**WORK REQUIRED**
Images excluded, repeat each entry below exactly.

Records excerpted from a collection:
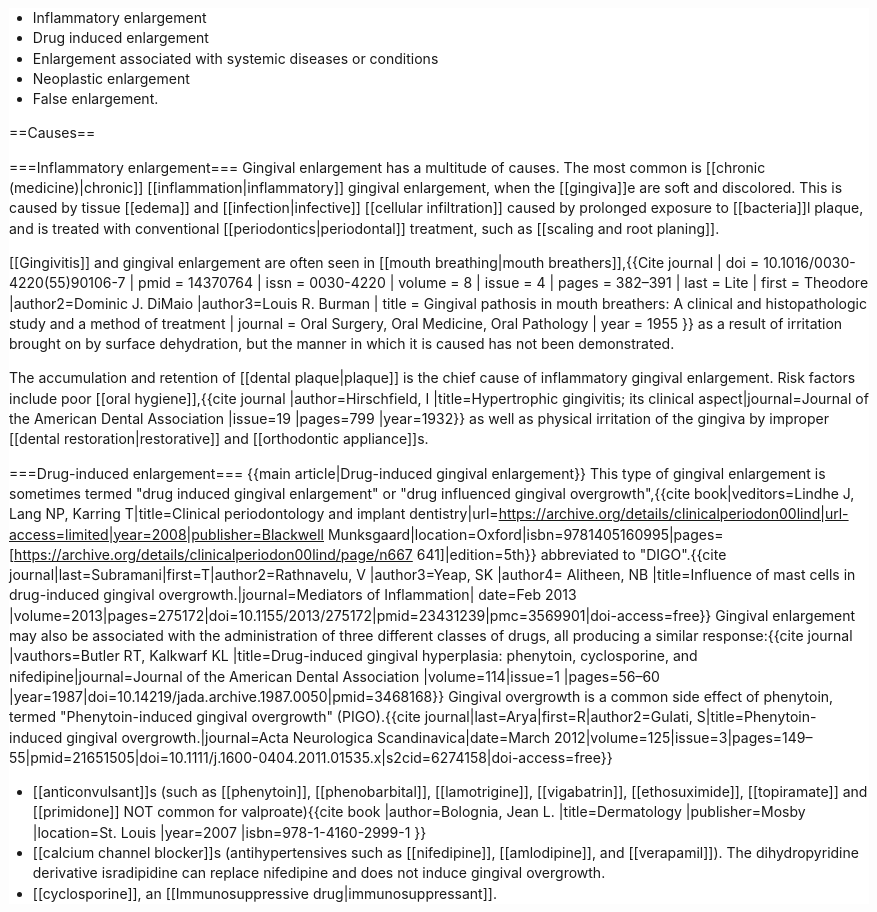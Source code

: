 * Inflammatory enlargement
* Drug induced enlargement
* Enlargement associated with systemic diseases or conditions
* Neoplastic enlargement
* False enlargement.

==Causes==

===Inflammatory enlargement===
Gingival enlargement has a multitude of causes.  The most common is [[chronic (medicine)|chronic]] [[inflammation|inflammatory]] gingival enlargement, when the [[gingiva]]e are soft and discolored.  This is caused by tissue [[edema]] and [[infection|infective]] [[cellular infiltration]] caused by prolonged exposure to [[bacteria]]l plaque, and is treated with conventional [[periodontics|periodontal]] treatment, such as [[scaling and root planing]].<ref name="Newman 2012" />

[[Gingivitis]] and gingival enlargement are often seen in [[mouth breathing|mouth breathers]],<ref>{{Cite journal | doi = 10.1016/0030-4220(55)90106-7 | pmid = 14370764 | issn = 0030-4220 | volume = 8 | issue = 4 | pages = 382–391 | last = Lite | first = Theodore |author2=Dominic J. DiMaio |author3=Louis R. Burman  | title = Gingival pathosis in mouth breathers: A clinical and histopathologic study and a method of treatment | journal = Oral Surgery, Oral Medicine, Oral Pathology | year = 1955 }}</ref> as a result of irritation brought on by surface dehydration, but the manner in which it is caused has not been demonstrated.<ref name="Newman 2012" />

The accumulation and retention of [[dental plaque|plaque]] is the chief cause of inflammatory gingival enlargement.  Risk factors include poor [[oral hygiene]],<ref>{{cite journal |author=Hirschfield, I |title=Hypertrophic gingivitis; its clinical aspect|journal=Journal of the American Dental Association |issue=19 |pages=799 |year=1932}}</ref> as well as physical irritation of the gingiva by improper [[dental restoration|restorative]] and [[orthodontic appliance]]s.<ref name="Newman 2012" />

===Drug-induced enlargement===
{{main article|Drug-induced gingival enlargement}}
This type of gingival enlargement is sometimes termed "drug induced gingival enlargement" or "drug influenced gingival overgrowth",<ref name="Lindhe 2008" >{{cite book|veditors=Lindhe J, Lang NP, Karring T|title=Clinical periodontology and implant dentistry|url=https://archive.org/details/clinicalperiodon00lind|url-access=limited|year=2008|publisher=Blackwell Munksgaard|location=Oxford|isbn=9781405160995|pages=[https://archive.org/details/clinicalperiodon00lind/page/n667 641]|edition=5th}}</ref> abbreviated to "DIGO".<ref name="Subramani 2013">{{cite journal|last=Subramani|first=T|author2=Rathnavelu, V |author3=Yeap, SK |author4= Alitheen, NB |title=Influence of mast cells in drug-induced gingival overgrowth.|journal=Mediators of Inflammation| date=Feb 2013 |volume=2013|pages=275172|doi=10.1155/2013/275172|pmid=23431239|pmc=3569901|doi-access=free}}</ref> Gingival enlargement may also be associated with the administration of three different classes of drugs, all producing a similar response:<ref>{{cite journal |vauthors=Butler RT, Kalkwarf KL |title=Drug-induced gingival hyperplasia: phenytoin, cyclosporine, and nifedipine|journal=Journal of the American Dental Association |volume=114|issue=1 |pages=56–60 |year=1987|doi=10.14219/jada.archive.1987.0050|pmid=3468168}}</ref> Gingival overgrowth is a common side effect of phenytoin, termed "Phenytoin-induced gingival overgrowth" (PIGO).<ref name="Arya 2012">{{cite journal|last=Arya|first=R|author2=Gulati, S|title=Phenytoin-induced gingival overgrowth.|journal=Acta Neurologica Scandinavica|date=March 2012|volume=125|issue=3|pages=149–55|pmid=21651505|doi=10.1111/j.1600-0404.2011.01535.x|s2cid=6274158|doi-access=free}}</ref> 
* [[anticonvulsant]]s (such as [[phenytoin]], [[phenobarbital]], [[lamotrigine]], [[vigabatrin]], [[ethosuximide]], [[topiramate]] and [[primidone]] NOT common for valproate)<ref name="bolognia">{{cite book |author=Bolognia, Jean L. |title=Dermatology |publisher=Mosby |location=St. Louis |year=2007 |isbn=978-1-4160-2999-1 }}</ref> 
* [[calcium channel blocker]]s (antihypertensives such as [[nifedipine]], [[amlodipine]], and [[verapamil]]). The dihydropyridine derivative isradipidine can replace nifedipine and does not induce gingival overgrowth.<ref name="bolognia"/>
* [[cyclosporine]], an [[Immunosuppressive drug|immunosuppressant]].<ref name="bolognia"/>
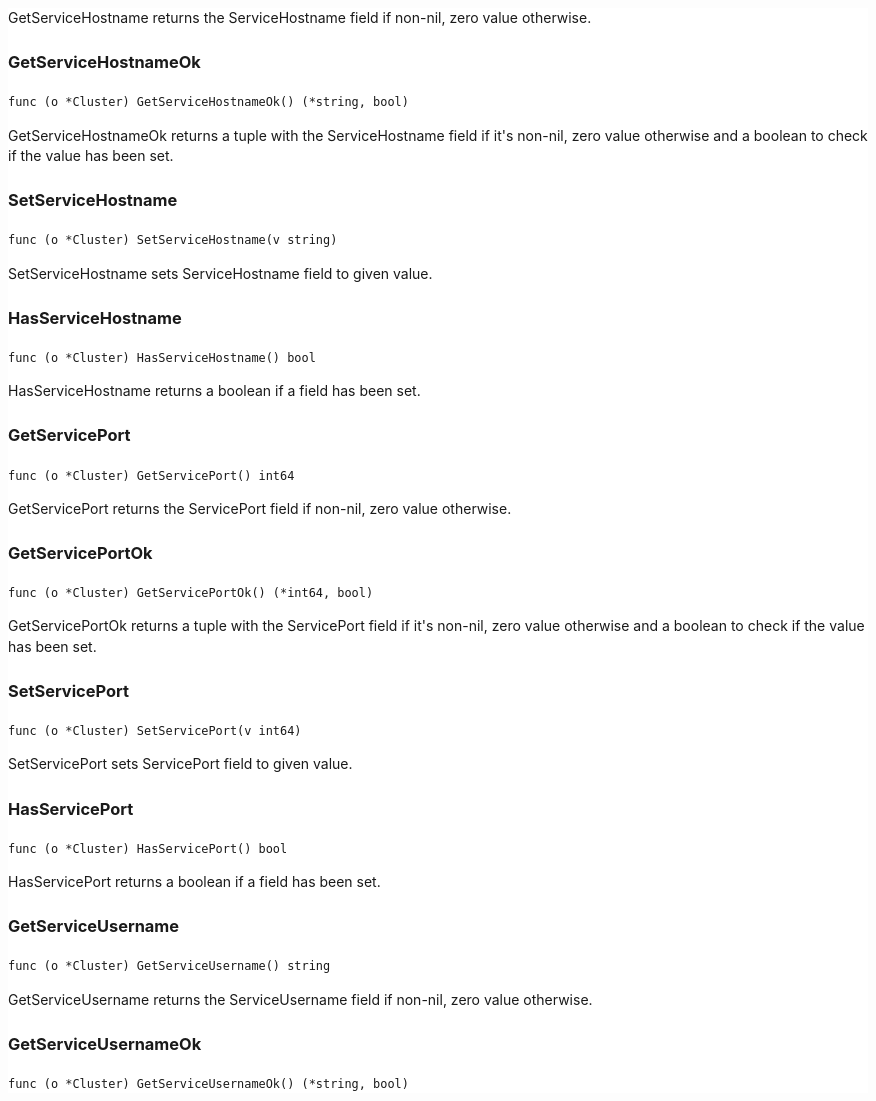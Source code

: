 GetServiceHostname returns the ServiceHostname field if non-nil, zero value otherwise.

### GetServiceHostnameOk

`func (o *Cluster) GetServiceHostnameOk() (*string, bool)`

GetServiceHostnameOk returns a tuple with the ServiceHostname field if it's non-nil, zero value otherwise
and a boolean to check if the value has been set.

### SetServiceHostname

`func (o *Cluster) SetServiceHostname(v string)`

SetServiceHostname sets ServiceHostname field to given value.

### HasServiceHostname

`func (o *Cluster) HasServiceHostname() bool`

HasServiceHostname returns a boolean if a field has been set.

### GetServicePort

`func (o *Cluster) GetServicePort() int64`

GetServicePort returns the ServicePort field if non-nil, zero value otherwise.

### GetServicePortOk

`func (o *Cluster) GetServicePortOk() (*int64, bool)`

GetServicePortOk returns a tuple with the ServicePort field if it's non-nil, zero value otherwise
and a boolean to check if the value has been set.

### SetServicePort

`func (o *Cluster) SetServicePort(v int64)`

SetServicePort sets ServicePort field to given value.

### HasServicePort

`func (o *Cluster) HasServicePort() bool`

HasServicePort returns a boolean if a field has been set.

### GetServiceUsername

`func (o *Cluster) GetServiceUsername() string`

GetServiceUsername returns the ServiceUsername field if non-nil, zero value otherwise.

### GetServiceUsernameOk

`func (o *Cluster) GetServiceUsernameOk() (*string, bool)`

**ANSWER TO THE EXERCISE**
Source code

: * Inflammatory enlargement
* Drug induced enlargement
* Enlargement associated with systemic diseases or conditions
* Neoplastic enlargement
* False enlargement.

==Causes==

===Inflammatory enlargement===
Gingival enlargement has a multitude of causes.  The most common is [[chronic (medicine)|chronic]] [[inflammation|inflammatory]] gingival enlargement, when the [[gingiva]]e are soft and discolored.  This is caused by tissue [[edema]] and [[infection|infective]] [[cellular infiltration]] caused by prolonged exposure to [[bacteria]]l plaque, and is treated with conventional [[periodontics|periodontal]] treatment, such as [[scaling and root planing]].<ref name="Newman 2012" />

[[Gingivitis]] and gingival enlargement are often seen in [[mouth breathing|mouth breathers]],<ref>{{Cite journal | doi = 10.1016/0030-4220(55)90106-7 | pmid = 14370764 | issn = 0030-4220 | volume = 8 | issue = 4 | pages = 382–391 | last = Lite | first = Theodore |author2=Dominic J. DiMaio |author3=Louis R. Burman  | title = Gingival pathosis in mouth breathers: A clinical and histopathologic study and a method of treatment | journal = Oral Surgery, Oral Medicine, Oral Pathology | year = 1955 }}</ref> as a result of irritation brought on by surface dehydration, but the manner in which it is caused has not been demonstrated.<ref name="Newman 2012" />

The accumulation and retention of [[dental plaque|plaque]] is the chief cause of inflammatory gingival enlargement.  Risk factors include poor [[oral hygiene]],<ref>{{cite journal |author=Hirschfield, I |title=Hypertrophic gingivitis; its clinical aspect|journal=Journal of the American Dental Association |issue=19 |pages=799 |year=1932}}</ref> as well as physical irritation of the gingiva by improper [[dental restoration|restorative]] and [[orthodontic appliance]]s.<ref name="Newman 2012" />

===Drug-induced enlargement===
{{main article|Drug-induced gingival enlargement}}
This type of gingival enlargement is sometimes termed "drug induced gingival enlargement" or "drug influenced gingival overgrowth",<ref name="Lindhe 2008" >{{cite book|veditors=Lindhe J, Lang NP, Karring T|title=Clinical periodontology and implant dentistry|url=https://archive.org/details/clinicalperiodon00lind|url-access=limited|year=2008|publisher=Blackwell Munksgaard|location=Oxford|isbn=9781405160995|pages=[https://archive.org/details/clinicalperiodon00lind/page/n667 641]|edition=5th}}</ref> abbreviated to "DIGO".<ref name="Subramani 2013">{{cite journal|last=Subramani|first=T|author2=Rathnavelu, V |author3=Yeap, SK |author4= Alitheen, NB |title=Influence of mast cells in drug-induced gingival overgrowth.|journal=Mediators of Inflammation| date=Feb 2013 |volume=2013|pages=275172|doi=10.1155/2013/275172|pmid=23431239|pmc=3569901|doi-access=free}}</ref> Gingival enlargement may also be associated with the administration of three different classes of drugs, all producing a similar response:<ref>{{cite journal |vauthors=Butler RT, Kalkwarf KL |title=Drug-induced gingival hyperplasia: phenytoin, cyclosporine, and nifedipine|journal=Journal of the American Dental Association |volume=114|issue=1 |pages=56–60 |year=1987|doi=10.14219/jada.archive.1987.0050|pmid=3468168}}</ref> Gingival overgrowth is a common side effect of phenytoin, termed "Phenytoin-induced gingival overgrowth" (PIGO).<ref name="Arya 2012">{{cite journal|last=Arya|first=R|author2=Gulati, S|title=Phenytoin-induced gingival overgrowth.|journal=Acta Neurologica Scandinavica|date=March 2012|volume=125|issue=3|pages=149–55|pmid=21651505|doi=10.1111/j.1600-0404.2011.01535.x|s2cid=6274158|doi-access=free}}</ref> 
* [[anticonvulsant]]s (such as [[phenytoin]], [[phenobarbital]], [[lamotrigine]], [[vigabatrin]], [[ethosuximide]], [[topiramate]] and [[primidone]] NOT common for valproate)<ref name="bolognia">{{cite book |author=Bolognia, Jean L. |title=Dermatology |publisher=Mosby |location=St. Louis |year=2007 |isbn=978-1-4160-2999-1 }}</ref> 
* [[calcium channel blocker]]s (antihypertensives such as [[nifedipine]], [[amlodipine]], and [[verapamil]]). The dihydropyridine derivative isradipidine can replace nifedipine and does not induce gingival overgrowth.<ref name="bolognia"/>
* [[cyclosporine]], an [[Immunosuppressive drug|immunosuppressant]].<ref name="bolognia"/>
Source code

: GetServiceHostname returns the ServiceHostname field if non-nil, zero value otherwise.

### GetServiceHostnameOk

`func (o *Cluster) GetServiceHostnameOk() (*string, bool)`

GetServiceHostnameOk returns a tuple with the ServiceHostname field if it's non-nil, zero value otherwise
and a boolean to check if the value has been set.

### SetServiceHostname

`func (o *Cluster) SetServiceHostname(v string)`

SetServiceHostname sets ServiceHostname field to given value.

### HasServiceHostname

`func (o *Cluster) HasServiceHostname() bool`

HasServiceHostname returns a boolean if a field has been set.

### GetServicePort

`func (o *Cluster) GetServicePort() int64`

GetServicePort returns the ServicePort field if non-nil, zero value otherwise.

### GetServicePortOk

`func (o *Cluster) GetServicePortOk() (*int64, bool)`

GetServicePortOk returns a tuple with the ServicePort field if it's non-nil, zero value otherwise
and a boolean to check if the value has been set.

### SetServicePort

`func (o *Cluster) SetServicePort(v int64)`

SetServicePort sets ServicePort field to given value.

### HasServicePort

`func (o *Cluster) HasServicePort() bool`

HasServicePort returns a boolean if a field has been set.

### GetServiceUsername

`func (o *Cluster) GetServiceUsername() string`

GetServiceUsername returns the ServiceUsername field if non-nil, zero value otherwise.

### GetServiceUsernameOk

`func (o *Cluster) GetServiceUsernameOk() (*string, bool)`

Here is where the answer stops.